基于加权类的PyTorch语义分割_Pytorch_Cnn_Unity3d Unet_Semantic Segmentation

基于加权类的PyTorch语义分割

pytorch

基于加权类的PyTorch语义分割,pytorch,cnn,unity3d-unet,semantic-segmentation,Pytorch,Cnn,Unity3d Unet,Semantic Segmentation,我正在研究如何对图像进行语义分割，但我想给这些类分配一个权重。我正在使用它，在实际实现中，不可能对类应用权重。我试图像下面报告的代码那样更改util/functional.py，但培训阶段并没有提高性能。尤其是IOU_分数在0.26值上振荡，没有任何良好表现我正在使用示例文件夹中报告的笔记本，它具有多类配置有谁能帮助我了解如何更改度量或如何使用不同的度量以及分配给类的权重谢谢你的帮助 def iou(pr, gt, eps=1e-7, threshold=None, ignore_cha

我正在研究如何对图像进行语义分割，但我想给这些类分配一个权重。我正在使用它，在实际实现中，不可能对类应用权重。我试图像下面报告的代码那样更改util/functional.py，但培训阶段并没有提高性能。尤其是IOU_分数在0.26值上振荡，没有任何良好表现

我正在使用示例文件夹中报告的笔记本，它具有多类配置

有谁能帮助我了解如何更改度量或如何使用不同的度量以及分配给类的权重

谢谢你的帮助

def iou(pr, gt, eps=1e-7, threshold=None, ignore_channels=None, weights=None):
    """Calculate Intersection over Union between ground truth and prediction
    Args:
        pr (torch.Tensor): predicted tensor
        gt (torch.Tensor):  ground truth tensor
        eps (float): epsilon to avoid zero division
        threshold: threshold for outputs binarization
    Returns:
        float: IoU (Jaccard) score
    """

    pr = _threshold(pr, threshold=threshold)
    pr, gt = _take_channels(pr, gt, ignore_channels=ignore_channels)

    #print('PR', pr.shape, type(pr))
    #print('GT', gt.shape, type(gt))

    pr1 = torch.zeros(pr.shape[0], pr.shape[1], pr.shape[2], pr.shape[3])
    gt1 = torch.zeros(gt.shape[0], gt.shape[1], gt.shape[2], gt.shape[3])

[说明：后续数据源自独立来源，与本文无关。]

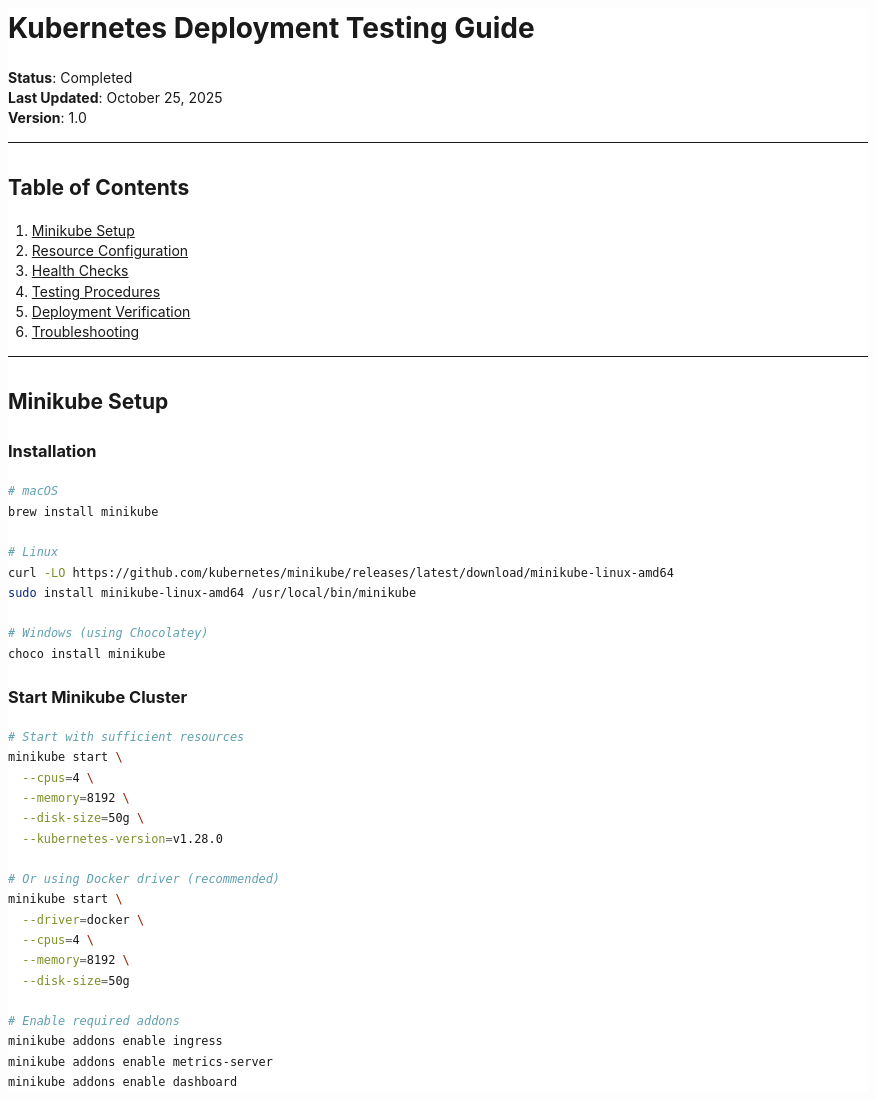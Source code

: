 # Kubernetes Deployment Testing Guide

**Status**: Completed  
**Last Updated**: October 25, 2025  
**Version**: 1.0

---

## Table of Contents

1. [Minikube Setup](#minikube-setup)
2. [Resource Configuration](#resource-configuration)
3. [Health Checks](#health-checks)
4. [Testing Procedures](#testing-procedures)
5. [Deployment Verification](#deployment-verification)
6. [Troubleshooting](#troubleshooting)

---

## Minikube Setup

### Installation

```bash
# macOS
brew install minikube

# Linux
curl -LO https://github.com/kubernetes/minikube/releases/latest/download/minikube-linux-amd64
sudo install minikube-linux-amd64 /usr/local/bin/minikube

# Windows (using Chocolatey)
choco install minikube
```

### Start Minikube Cluster

```bash
# Start with sufficient resources
minikube start \
  --cpus=4 \
  --memory=8192 \
  --disk-size=50g \
  --kubernetes-version=v1.28.0

# Or using Docker driver (recommended)
minikube start \
  --driver=docker \
  --cpus=4 \
  --memory=8192 \
  --disk-size=50g

# Enable required addons
minikube addons enable ingress
minikube addons enable metrics-server
minikube addons enable dashboard
```
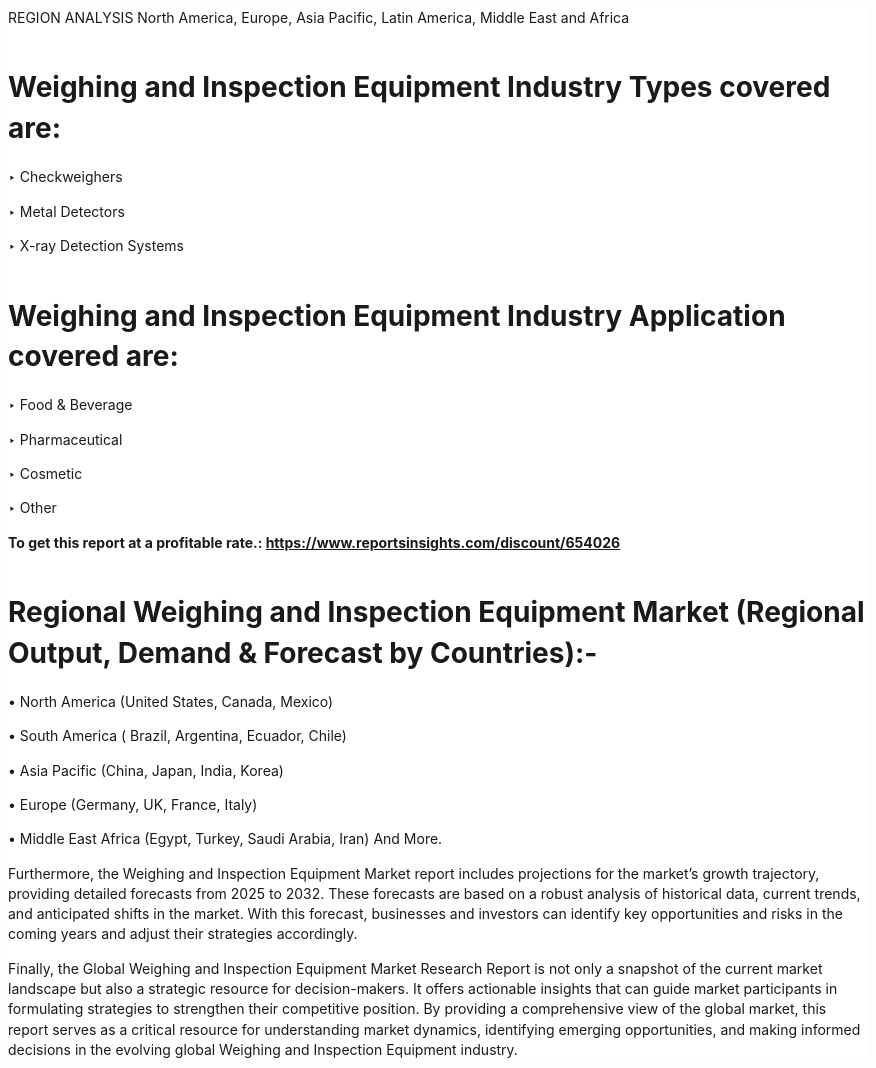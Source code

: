 <tr>
<td>REGION ANALYSIS</td>
<td>North America, Europe, Asia Pacific, Latin America, Middle East and Africa</td>
</tr>
</table>

# <strong>Weighing and Inspection Equipment Industry Types covered are:</strong>

‣ Checkweighers

‣ Metal Detectors

‣ X-ray Detection Systems

# <strong>Weighing and Inspection Equipment Industry Application covered are:</strong>

‣ Food & Beverage

‣ Pharmaceutical

‣ Cosmetic

‣ Other

<strong>To get this report at a profitable rate.: <a href=https://www.reportsinsights.com/discount/654026>https://www.reportsinsights.com/discount/654026</a></strong>

# <strong>Regional Weighing and Inspection Equipment Market (Regional Output, Demand &amp; Forecast by Countries):-</strong>

• North America (United States, Canada, Mexico)

• South America ( Brazil, Argentina, Ecuador, Chile)

• Asia Pacific (China, Japan, India, Korea)

• Europe (Germany, UK, France, Italy)

• Middle East Africa (Egypt, Turkey, Saudi Arabia, Iran) And More.

Furthermore, the Weighing and Inspection Equipment Market report includes projections for the market’s growth trajectory, providing detailed forecasts from 2025 to 2032. These forecasts are based on a robust analysis of historical data, current trends, and anticipated shifts in the market. With this forecast, businesses and investors can identify key opportunities and risks in the coming years and adjust their strategies accordingly.

Finally, the Global Weighing and Inspection Equipment Market Research Report is not only a snapshot of the current market landscape but also a strategic resource for decision-makers. It offers actionable insights that can guide market participants in formulating strategies to strengthen their competitive position. By providing a comprehensive view of the global market, this report serves as a critical resource for understanding market dynamics, identifying emerging opportunities, and making informed decisions in the evolving global Weighing and Inspection Equipment industry.

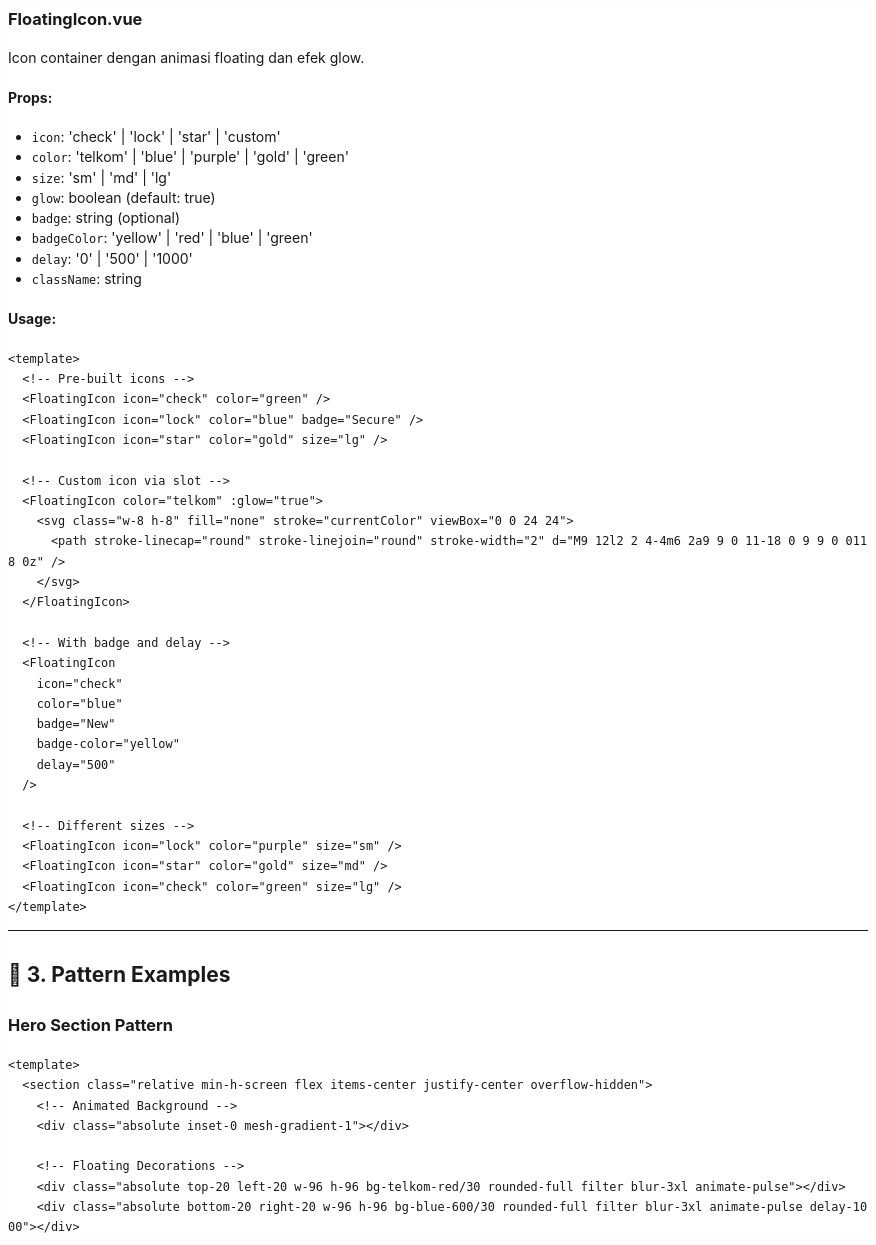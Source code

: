 
### FloatingIcon.vue

Icon container dengan animasi floating dan efek glow.

#### Props:
- `icon`: 'check' | 'lock' | 'star' | 'custom'
- `color`: 'telkom' | 'blue' | 'purple' | 'gold' | 'green'
- `size`: 'sm' | 'md' | 'lg'
- `glow`: boolean (default: true)
- `badge`: string (optional)
- `badgeColor`: 'yellow' | 'red' | 'blue' | 'green'
- `delay`: '0' | '500' | '1000'
- `className`: string

#### Usage:
```vue
<template>
  <!-- Pre-built icons -->
  <FloatingIcon icon="check" color="green" />
  <FloatingIcon icon="lock" color="blue" badge="Secure" />
  <FloatingIcon icon="star" color="gold" size="lg" />

  <!-- Custom icon via slot -->
  <FloatingIcon color="telkom" :glow="true">
    <svg class="w-8 h-8" fill="none" stroke="currentColor" viewBox="0 0 24 24">
      <path stroke-linecap="round" stroke-linejoin="round" stroke-width="2" d="M9 12l2 2 4-4m6 2a9 9 0 11-18 0 9 9 0 0118 0z" />
    </svg>
  </FloatingIcon>

  <!-- With badge and delay -->
  <FloatingIcon 
    icon="check" 
    color="blue"
    badge="New"
    badge-color="yellow"
    delay="500"
  />

  <!-- Different sizes -->
  <FloatingIcon icon="lock" color="purple" size="sm" />
  <FloatingIcon icon="star" color="gold" size="md" />
  <FloatingIcon icon="check" color="green" size="lg" />
</template>
```

---

## 🎯 3. Pattern Examples

### Hero Section Pattern
```vue
<template>
  <section class="relative min-h-screen flex items-center justify-center overflow-hidden">
    <!-- Animated Background -->
    <div class="absolute inset-0 mesh-gradient-1"></div>
    
    <!-- Floating Decorations -->
    <div class="absolute top-20 left-20 w-96 h-96 bg-telkom-red/30 rounded-full filter blur-3xl animate-pulse"></div>
    <div class="absolute bottom-20 right-20 w-96 h-96 bg-blue-600/30 rounded-full filter blur-3xl animate-pulse delay-1000"></div>

```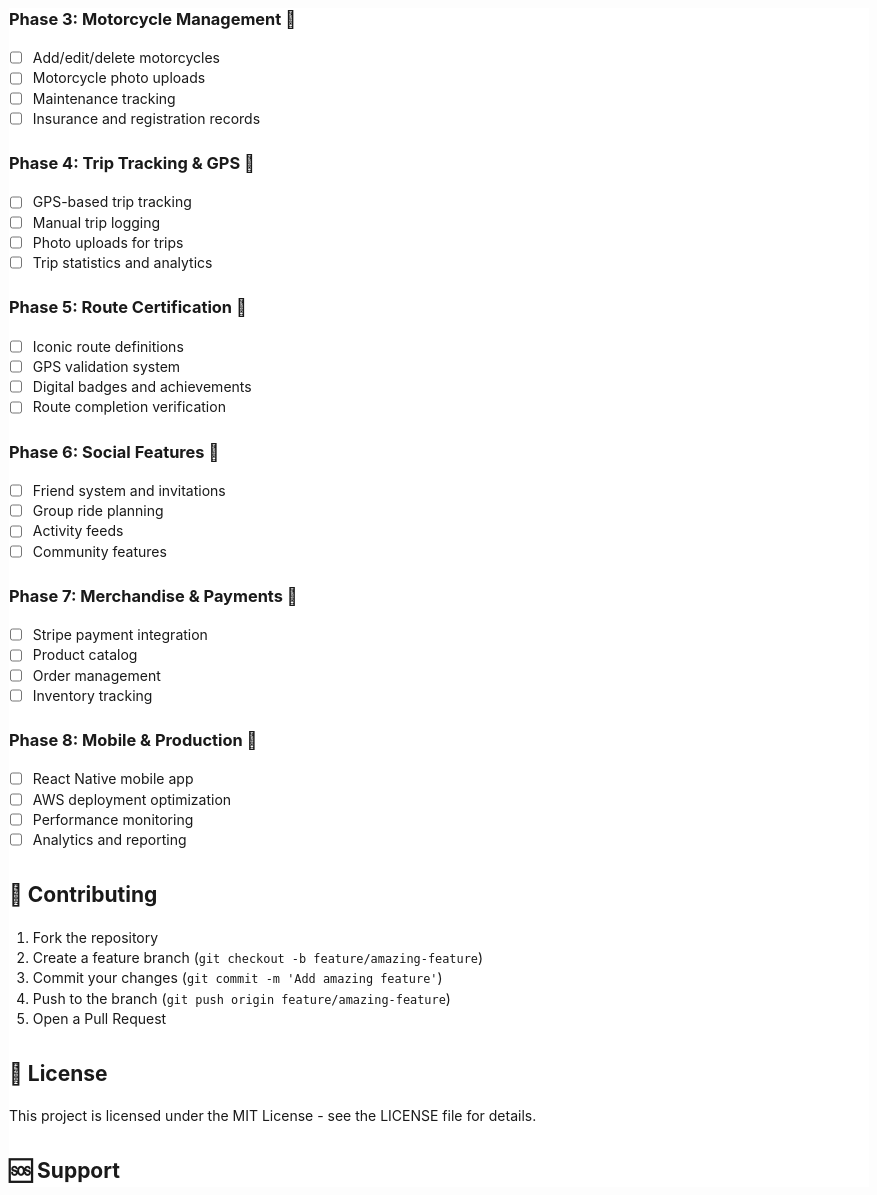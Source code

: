 ### Phase 3: Motorcycle Management 📅
- [ ] Add/edit/delete motorcycles
- [ ] Motorcycle photo uploads
- [ ] Maintenance tracking
- [ ] Insurance and registration records

### Phase 4: Trip Tracking & GPS 📅
- [ ] GPS-based trip tracking
- [ ] Manual trip logging
- [ ] Photo uploads for trips
- [ ] Trip statistics and analytics

### Phase 5: Route Certification 📅
- [ ] Iconic route definitions
- [ ] GPS validation system
- [ ] Digital badges and achievements
- [ ] Route completion verification

### Phase 6: Social Features 📅
- [ ] Friend system and invitations
- [ ] Group ride planning
- [ ] Activity feeds
- [ ] Community features

### Phase 7: Merchandise & Payments 📅
- [ ] Stripe payment integration
- [ ] Product catalog
- [ ] Order management
- [ ] Inventory tracking

### Phase 8: Mobile & Production 📅
- [ ] React Native mobile app
- [ ] AWS deployment optimization
- [ ] Performance monitoring
- [ ] Analytics and reporting

## 🤝 Contributing

1. Fork the repository
2. Create a feature branch (`git checkout -b feature/amazing-feature`)
3. Commit your changes (`git commit -m 'Add amazing feature'`)
4. Push to the branch (`git push origin feature/amazing-feature`)
5. Open a Pull Request

## 📄 License

This project is licensed under the MIT License - see the LICENSE file for details.

## 🆘 Support
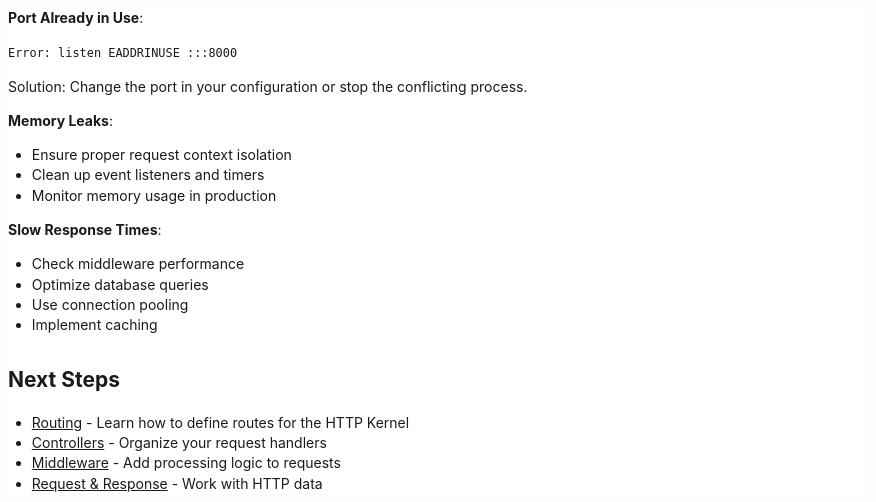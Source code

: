 **Port Already in Use**:
```bash
Error: listen EADDRINUSE :::8000
```
Solution: Change the port in your configuration or stop the conflicting process.

**Memory Leaks**:
- Ensure proper request context isolation
- Clean up event listeners and timers
- Monitor memory usage in production

**Slow Response Times**:
- Check middleware performance
- Optimize database queries
- Use connection pooling
- Implement caching

## Next Steps

- [Routing](../../http/routing.md) - Learn how to define routes for the HTTP Kernel
- [Controllers](../../http/controllers.md) - Organize your request handlers
- [Middleware](../../http/middleware.md) - Add processing logic to requests
- [Request & Response](../../http/request-response.md) - Work with HTTP data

    pr1[:, 0, :, :] = pr[:, 0, :, :] / 100
    pr1[:, 1, :, :] = pr[:, 1, :, :] / 2
    pr1[:, 2, :, :] = pr[:, 2, :, :] / 2
    pr1[:, 3, :, :] = pr[:, 3, :, :] / 100
    pr1[:, 4, :, :] = pr[:, 4, :, :] / 100

    gt1[:, 0, :, :] = gt[:, 0, :, :] / 100
    gt1[:, 1, :, :] = gt[:, 1, :, :] / 2
    gt1[:, 2, :, :] = gt[:, 2, :, :] / 2
    gt1[:, 3, :, :] = gt[:, 3, :, :] / 100
    gt1[:, 4, :, :] = gt[:, 4, :, :] / 100

    intersection = torch.sum(gt1 * pr1)
    union = torch.sum(gt1) + torch.sum(pr1) - intersection + eps
    return (intersection + eps) / union


jaccard = iou


def f_score(pr, gt, beta=1, eps=1e-7, threshold=None, ignore_channels=None, weights=None):
    """Calculate F-score between ground truth and prediction
    Args:
        pr (torch.Tensor): predicted tensor
        gt (torch.Tensor):  ground truth tensor
        beta (float): positive constant
        eps (float): epsilon to avoid zero division
        threshold: threshold for outputs binarization
    Returns:
        float: F score
    """

    pr = _threshold(pr, threshold=threshold)
    pr, gt = _take_channels(pr, gt, ignore_channels=ignore_channels)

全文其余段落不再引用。